# Records from a data collection
-- Opening Marker --
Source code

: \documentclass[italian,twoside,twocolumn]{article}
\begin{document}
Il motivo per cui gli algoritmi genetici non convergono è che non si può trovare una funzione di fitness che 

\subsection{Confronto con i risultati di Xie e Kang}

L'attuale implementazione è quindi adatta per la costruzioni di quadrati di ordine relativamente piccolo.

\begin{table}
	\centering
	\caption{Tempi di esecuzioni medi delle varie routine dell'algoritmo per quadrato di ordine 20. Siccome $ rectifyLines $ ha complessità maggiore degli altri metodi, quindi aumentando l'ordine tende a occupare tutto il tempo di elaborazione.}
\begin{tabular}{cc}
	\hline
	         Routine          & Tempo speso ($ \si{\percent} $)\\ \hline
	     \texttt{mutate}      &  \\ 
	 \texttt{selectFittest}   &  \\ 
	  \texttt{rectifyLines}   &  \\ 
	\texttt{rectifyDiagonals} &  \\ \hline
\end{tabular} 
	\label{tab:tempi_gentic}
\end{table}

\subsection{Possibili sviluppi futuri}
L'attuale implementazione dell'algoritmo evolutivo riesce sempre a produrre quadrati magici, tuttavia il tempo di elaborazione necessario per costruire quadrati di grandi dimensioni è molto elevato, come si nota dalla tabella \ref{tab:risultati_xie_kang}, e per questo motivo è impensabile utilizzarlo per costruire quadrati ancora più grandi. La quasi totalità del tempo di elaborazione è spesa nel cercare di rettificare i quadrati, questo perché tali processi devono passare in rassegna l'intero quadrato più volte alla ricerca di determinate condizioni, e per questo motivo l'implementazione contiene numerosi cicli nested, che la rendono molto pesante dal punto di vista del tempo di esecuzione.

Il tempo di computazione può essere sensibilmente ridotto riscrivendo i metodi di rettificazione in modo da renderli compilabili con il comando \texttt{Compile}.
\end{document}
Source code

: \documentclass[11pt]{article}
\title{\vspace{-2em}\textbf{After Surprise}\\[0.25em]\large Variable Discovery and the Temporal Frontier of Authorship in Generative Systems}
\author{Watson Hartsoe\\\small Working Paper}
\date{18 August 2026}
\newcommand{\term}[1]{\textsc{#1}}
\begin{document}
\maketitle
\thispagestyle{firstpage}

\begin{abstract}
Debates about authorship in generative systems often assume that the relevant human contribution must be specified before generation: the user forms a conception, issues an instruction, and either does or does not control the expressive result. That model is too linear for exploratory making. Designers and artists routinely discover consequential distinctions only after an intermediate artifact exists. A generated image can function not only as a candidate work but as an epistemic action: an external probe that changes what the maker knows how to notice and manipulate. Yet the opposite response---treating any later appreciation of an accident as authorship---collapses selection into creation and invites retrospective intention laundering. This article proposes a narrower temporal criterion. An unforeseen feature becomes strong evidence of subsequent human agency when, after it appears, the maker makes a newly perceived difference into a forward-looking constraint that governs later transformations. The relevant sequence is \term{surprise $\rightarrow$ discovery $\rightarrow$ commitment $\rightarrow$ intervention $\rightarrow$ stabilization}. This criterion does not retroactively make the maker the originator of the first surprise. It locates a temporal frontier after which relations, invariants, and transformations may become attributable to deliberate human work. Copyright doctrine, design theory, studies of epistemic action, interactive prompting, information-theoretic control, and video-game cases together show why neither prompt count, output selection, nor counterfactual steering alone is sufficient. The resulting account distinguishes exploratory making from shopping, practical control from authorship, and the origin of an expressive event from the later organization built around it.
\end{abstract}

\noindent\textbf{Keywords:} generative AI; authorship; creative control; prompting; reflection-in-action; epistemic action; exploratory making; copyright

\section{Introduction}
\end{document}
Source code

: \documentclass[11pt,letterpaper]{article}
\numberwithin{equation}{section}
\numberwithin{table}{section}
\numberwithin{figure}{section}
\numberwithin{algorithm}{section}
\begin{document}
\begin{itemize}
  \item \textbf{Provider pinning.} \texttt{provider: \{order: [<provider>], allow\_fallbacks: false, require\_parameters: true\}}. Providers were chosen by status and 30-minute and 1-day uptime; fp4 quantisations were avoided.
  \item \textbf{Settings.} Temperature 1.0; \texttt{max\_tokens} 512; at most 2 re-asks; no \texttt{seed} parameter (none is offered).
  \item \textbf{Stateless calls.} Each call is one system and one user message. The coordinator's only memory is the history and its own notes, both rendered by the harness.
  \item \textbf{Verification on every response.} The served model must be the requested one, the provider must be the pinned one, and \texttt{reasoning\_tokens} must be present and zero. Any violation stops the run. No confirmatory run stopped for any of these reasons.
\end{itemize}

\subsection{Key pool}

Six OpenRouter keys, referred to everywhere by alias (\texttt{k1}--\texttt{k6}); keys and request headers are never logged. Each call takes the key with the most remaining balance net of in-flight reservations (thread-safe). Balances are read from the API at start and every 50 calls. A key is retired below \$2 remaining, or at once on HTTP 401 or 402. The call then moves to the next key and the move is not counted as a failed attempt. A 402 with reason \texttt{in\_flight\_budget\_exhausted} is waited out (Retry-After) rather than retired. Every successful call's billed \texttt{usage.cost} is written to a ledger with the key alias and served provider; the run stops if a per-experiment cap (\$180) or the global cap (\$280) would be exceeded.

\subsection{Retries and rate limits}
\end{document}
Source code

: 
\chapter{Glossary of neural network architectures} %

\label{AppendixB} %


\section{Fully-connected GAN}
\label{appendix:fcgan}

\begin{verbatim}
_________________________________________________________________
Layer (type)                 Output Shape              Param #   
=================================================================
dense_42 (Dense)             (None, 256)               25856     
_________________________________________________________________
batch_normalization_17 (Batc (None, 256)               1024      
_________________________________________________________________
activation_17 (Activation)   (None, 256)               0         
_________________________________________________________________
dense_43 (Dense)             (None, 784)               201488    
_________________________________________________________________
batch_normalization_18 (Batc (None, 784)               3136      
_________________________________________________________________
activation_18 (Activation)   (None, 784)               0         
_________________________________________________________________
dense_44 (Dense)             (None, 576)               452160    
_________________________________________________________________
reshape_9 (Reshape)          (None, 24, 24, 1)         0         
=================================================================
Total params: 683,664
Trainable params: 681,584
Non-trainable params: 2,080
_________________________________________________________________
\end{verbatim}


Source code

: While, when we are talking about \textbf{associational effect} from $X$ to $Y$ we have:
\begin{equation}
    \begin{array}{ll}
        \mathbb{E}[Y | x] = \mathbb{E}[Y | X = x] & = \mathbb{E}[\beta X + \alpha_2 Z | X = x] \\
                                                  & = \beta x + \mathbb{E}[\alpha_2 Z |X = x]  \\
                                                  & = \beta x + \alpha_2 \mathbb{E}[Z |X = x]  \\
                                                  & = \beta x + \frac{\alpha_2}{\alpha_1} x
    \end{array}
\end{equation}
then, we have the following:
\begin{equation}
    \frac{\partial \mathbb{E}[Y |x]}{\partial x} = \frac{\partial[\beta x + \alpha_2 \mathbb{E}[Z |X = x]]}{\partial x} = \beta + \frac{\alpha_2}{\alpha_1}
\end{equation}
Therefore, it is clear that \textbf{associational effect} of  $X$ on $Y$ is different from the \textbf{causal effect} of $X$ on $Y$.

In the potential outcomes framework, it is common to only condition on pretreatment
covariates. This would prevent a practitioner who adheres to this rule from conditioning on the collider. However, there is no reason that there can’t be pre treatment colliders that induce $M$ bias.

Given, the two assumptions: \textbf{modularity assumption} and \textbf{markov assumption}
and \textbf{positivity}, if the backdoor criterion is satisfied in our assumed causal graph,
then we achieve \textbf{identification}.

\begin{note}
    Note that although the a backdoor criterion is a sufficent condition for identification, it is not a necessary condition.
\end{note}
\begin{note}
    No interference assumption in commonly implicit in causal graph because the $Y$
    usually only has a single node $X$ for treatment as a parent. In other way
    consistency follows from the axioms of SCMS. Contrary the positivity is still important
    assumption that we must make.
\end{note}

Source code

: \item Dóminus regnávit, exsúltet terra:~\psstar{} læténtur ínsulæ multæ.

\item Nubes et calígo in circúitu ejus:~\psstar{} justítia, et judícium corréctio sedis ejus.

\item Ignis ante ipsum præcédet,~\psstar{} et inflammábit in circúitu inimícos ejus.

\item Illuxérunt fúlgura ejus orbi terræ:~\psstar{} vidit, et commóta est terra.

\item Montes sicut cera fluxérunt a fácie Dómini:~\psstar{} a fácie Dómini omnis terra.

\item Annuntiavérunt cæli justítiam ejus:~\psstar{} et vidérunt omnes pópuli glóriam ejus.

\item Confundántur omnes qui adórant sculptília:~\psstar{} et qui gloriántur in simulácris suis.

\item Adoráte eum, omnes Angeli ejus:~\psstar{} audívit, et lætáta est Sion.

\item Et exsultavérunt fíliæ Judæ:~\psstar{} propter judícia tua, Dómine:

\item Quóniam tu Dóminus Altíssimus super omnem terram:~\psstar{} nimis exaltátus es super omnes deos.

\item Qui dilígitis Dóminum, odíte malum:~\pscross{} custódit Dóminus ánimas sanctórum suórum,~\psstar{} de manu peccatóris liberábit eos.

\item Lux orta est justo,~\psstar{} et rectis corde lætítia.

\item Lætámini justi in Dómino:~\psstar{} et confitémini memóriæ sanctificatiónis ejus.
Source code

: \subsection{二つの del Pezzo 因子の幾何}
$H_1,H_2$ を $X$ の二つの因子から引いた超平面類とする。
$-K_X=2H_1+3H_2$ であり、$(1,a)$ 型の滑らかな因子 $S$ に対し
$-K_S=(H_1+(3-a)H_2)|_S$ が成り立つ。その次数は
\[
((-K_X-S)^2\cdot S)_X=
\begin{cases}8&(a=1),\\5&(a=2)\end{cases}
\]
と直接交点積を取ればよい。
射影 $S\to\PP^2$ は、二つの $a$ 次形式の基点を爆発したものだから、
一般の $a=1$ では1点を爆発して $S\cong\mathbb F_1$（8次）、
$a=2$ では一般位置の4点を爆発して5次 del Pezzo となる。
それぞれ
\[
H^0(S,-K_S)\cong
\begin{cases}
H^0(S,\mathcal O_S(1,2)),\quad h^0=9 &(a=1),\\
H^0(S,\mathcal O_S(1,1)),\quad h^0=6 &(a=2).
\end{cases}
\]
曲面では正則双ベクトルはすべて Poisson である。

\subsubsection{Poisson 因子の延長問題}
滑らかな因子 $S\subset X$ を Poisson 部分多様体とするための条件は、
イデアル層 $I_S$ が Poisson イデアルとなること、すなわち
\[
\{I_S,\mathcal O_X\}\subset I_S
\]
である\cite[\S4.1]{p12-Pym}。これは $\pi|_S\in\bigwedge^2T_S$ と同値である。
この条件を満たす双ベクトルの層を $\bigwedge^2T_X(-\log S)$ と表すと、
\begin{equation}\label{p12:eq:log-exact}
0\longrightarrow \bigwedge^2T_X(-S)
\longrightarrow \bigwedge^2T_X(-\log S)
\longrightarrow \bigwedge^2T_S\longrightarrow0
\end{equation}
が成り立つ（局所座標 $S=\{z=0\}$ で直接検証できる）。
-- Closing Marker --
Within the data above, the span starting at the line containing "In the potential" and ending at the line containing "læténtur ínsulæ multæ." is to be retyped exactly, with no other lines.

In the potential outcomes framework, it is common to only condition on pretreatment
covariates. This would prevent a practitioner who adheres to this rule from conditioning on the collider. However, there is no reason that there can’t be pre treatment colliders that induce $M$ bias.

Given, the two assumptions: \textbf{modularity assumption} and \textbf{markov assumption}
and \textbf{positivity}, if the backdoor criterion is satisfied in our assumed causal graph,
then we achieve \textbf{identification}.

\begin{note}
    Note that although the a backdoor criterion is a sufficent condition for identification, it is not a necessary condition.
\end{note}
\begin{note}
    No interference assumption in commonly implicit in causal graph because the $Y$
    usually only has a single node $X$ for treatment as a parent. In other way
    consistency follows from the axioms of SCMS. Contrary the positivity is still important
    assumption that we must make.
\end{note}

Source code

: \item Dóminus regnávit, exsúltet terra:~\psstar{} læténtur ínsulæ multæ.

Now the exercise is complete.